Task description → Return a copy of every line in the records that includes the word "provide".

Dataset entries →
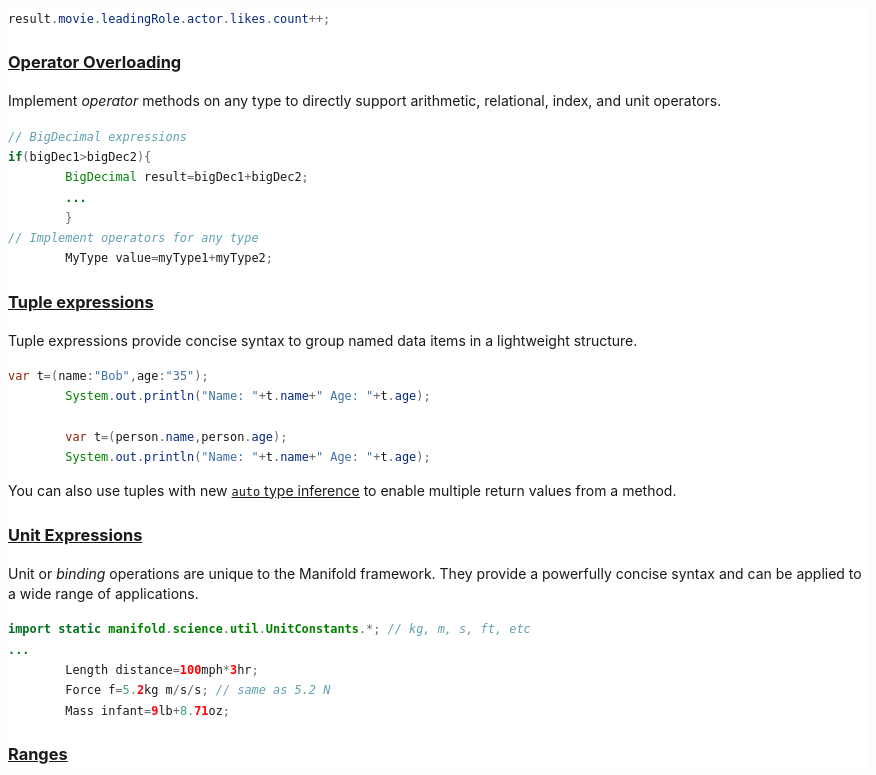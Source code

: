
 ```java
result.movie.leadingRole.actor.likes.count++;
``` 

### [Operator Overloading](https://github.com/manifold-systems/manifold/tree/master/manifold-deps-parent/manifold-ext#operator-overloading)

Implement *operator* methods on any type to directly support arithmetic, relational, index, and unit operators.

```java
// BigDecimal expressions
if(bigDec1>bigDec2){
        BigDecimal result=bigDec1+bigDec2;
        ...
        }
// Implement operators for any type
        MyType value=myType1+myType2;
```  

### [Tuple expressions](https://github.com/manifold-systems/manifold/tree/master/manifold-deps-parent/manifold-tuple)

Tuple expressions provide concise syntax to group named data items in a lightweight structure.

```java
var t=(name:"Bob",age:"35");
        System.out.println("Name: "+t.name+" Age: "+t.age);

        var t=(person.name,person.age);
        System.out.println("Name: "+t.name+" Age: "+t.age);
```

You can also use tuples with
new [`auto` type inference](https://github.com/manifold-systems/manifold/tree/master/manifold-deps-parent/manifold-ext#type-inference-with-auto)
to enable multiple return values from a method.

### [Unit Expressions](https://github.com/manifold-systems/manifold/tree/master/manifold-deps-parent/manifold-ext#unit-expressions)

Unit or *binding* operations are unique to the Manifold framework. They provide a powerfully concise syntax and can be
applied to a wide range of applications.

```java
import static manifold.science.util.UnitConstants.*; // kg, m, s, ft, etc
...
        Length distance=100mph*3hr;
        Force f=5.2kg m/s/s; // same as 5.2 N
        Mass infant=9lb+8.71oz;
```  

### [Ranges](https://github.com/manifold-systems/manifold/tree/master/manifold-deps-parent/manifold-collections#ranges)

Solution below →
Tuple expressions provide concise syntax to group named data items in a lightweight structure.
Unit or *binding* operations are unique to the Manifold framework. They provide a powerfully concise syntax and can be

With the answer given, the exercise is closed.